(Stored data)
== Segment start ==
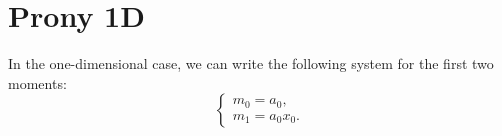 \section{Prony 1D}
In the one-dimensional case, we can write the following system for the first two moments:
$$
\begin{cases}
m_0 = a_0, \\
m_1 = a_0 x_0.
\end{cases}
$$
== Segment end ==
Task description:
The line with "In the one-dimensional" through the last line of the entries above: output exactly those lines and nothing else.

Worked solution:
In the one-dimensional case, we can write the following system for the first two moments:
$$
\begin{cases}
m_0 = a_0, \\
m_1 = a_0 x_0.
\end{cases}
$$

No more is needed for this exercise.